Exercise prompt: Report how many lines of these entries hold the string "strong"; reply with the number alone.
[Information given Boundary: Start]
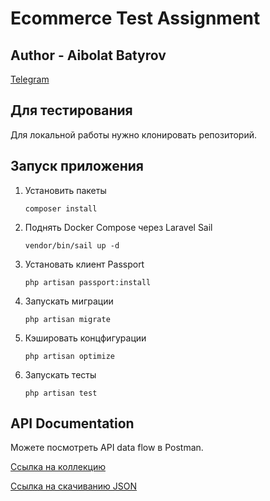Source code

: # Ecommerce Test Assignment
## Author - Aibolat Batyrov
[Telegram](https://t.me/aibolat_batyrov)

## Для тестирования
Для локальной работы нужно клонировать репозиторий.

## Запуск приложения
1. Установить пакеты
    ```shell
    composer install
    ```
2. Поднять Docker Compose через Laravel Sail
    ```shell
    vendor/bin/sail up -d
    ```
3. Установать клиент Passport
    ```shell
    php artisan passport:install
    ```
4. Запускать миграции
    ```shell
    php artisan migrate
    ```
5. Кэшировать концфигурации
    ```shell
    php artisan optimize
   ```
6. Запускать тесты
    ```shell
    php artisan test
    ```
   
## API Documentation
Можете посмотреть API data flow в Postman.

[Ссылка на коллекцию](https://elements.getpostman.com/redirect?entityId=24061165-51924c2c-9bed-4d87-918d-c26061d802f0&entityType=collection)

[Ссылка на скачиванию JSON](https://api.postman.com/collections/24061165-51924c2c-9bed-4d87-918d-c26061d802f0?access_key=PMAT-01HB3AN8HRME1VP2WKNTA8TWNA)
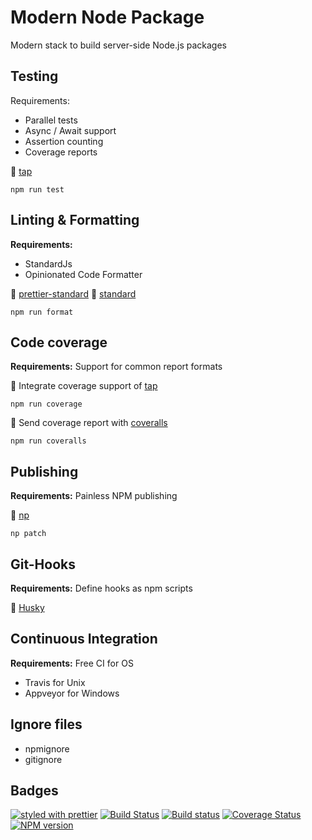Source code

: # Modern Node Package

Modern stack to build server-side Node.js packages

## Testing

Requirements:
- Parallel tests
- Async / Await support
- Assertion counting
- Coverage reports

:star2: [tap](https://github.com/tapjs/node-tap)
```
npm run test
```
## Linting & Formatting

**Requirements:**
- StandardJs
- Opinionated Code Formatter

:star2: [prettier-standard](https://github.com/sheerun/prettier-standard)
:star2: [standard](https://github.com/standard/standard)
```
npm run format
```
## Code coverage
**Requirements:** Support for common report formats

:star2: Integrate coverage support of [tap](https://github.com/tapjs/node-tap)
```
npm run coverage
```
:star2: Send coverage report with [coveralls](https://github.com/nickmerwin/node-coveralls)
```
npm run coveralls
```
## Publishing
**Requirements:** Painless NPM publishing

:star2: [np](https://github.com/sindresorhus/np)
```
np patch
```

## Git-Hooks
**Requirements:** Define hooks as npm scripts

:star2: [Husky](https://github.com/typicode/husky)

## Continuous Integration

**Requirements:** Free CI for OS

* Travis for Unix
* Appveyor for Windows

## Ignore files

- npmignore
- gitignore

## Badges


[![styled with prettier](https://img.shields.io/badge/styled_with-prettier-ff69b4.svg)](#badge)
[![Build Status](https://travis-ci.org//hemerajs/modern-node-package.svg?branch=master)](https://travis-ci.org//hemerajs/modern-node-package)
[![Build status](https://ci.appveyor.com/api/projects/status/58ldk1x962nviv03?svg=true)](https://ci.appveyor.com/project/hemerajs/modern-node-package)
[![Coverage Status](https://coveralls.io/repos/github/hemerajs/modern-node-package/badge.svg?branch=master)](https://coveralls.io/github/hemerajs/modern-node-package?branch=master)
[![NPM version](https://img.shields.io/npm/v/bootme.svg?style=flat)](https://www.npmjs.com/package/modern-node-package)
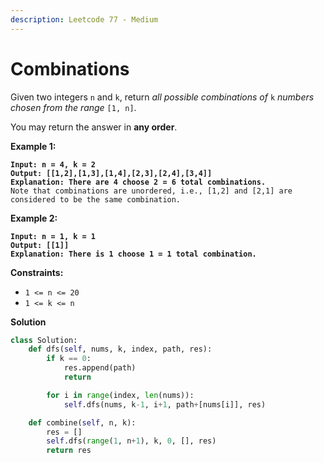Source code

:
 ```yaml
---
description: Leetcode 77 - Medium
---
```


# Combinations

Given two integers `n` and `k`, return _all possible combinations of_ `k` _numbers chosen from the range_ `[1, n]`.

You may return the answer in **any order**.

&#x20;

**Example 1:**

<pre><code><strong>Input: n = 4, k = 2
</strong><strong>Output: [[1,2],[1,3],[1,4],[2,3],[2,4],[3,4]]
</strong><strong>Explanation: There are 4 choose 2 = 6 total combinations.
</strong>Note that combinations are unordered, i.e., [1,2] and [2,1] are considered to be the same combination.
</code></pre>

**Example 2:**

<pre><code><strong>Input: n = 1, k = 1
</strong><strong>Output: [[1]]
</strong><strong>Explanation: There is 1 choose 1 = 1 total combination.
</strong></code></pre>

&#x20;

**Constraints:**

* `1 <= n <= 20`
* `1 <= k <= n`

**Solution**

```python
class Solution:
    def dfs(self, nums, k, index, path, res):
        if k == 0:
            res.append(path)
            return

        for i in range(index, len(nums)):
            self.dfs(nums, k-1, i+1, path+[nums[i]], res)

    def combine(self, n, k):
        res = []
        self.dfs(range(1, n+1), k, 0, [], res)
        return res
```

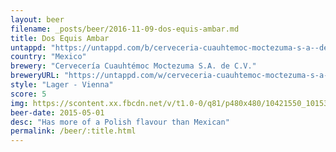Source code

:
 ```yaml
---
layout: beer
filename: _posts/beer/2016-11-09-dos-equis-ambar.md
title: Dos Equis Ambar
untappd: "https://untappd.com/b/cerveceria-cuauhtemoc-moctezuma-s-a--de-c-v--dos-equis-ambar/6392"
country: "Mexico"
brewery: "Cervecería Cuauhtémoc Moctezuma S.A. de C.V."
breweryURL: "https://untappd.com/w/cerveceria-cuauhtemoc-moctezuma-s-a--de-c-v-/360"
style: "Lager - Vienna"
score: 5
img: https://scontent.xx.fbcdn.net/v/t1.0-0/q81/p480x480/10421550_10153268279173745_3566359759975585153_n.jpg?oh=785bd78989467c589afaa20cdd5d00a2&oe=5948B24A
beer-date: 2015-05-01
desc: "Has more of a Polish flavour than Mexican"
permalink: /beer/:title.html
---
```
[Information given Boundary: End]
Response box: 8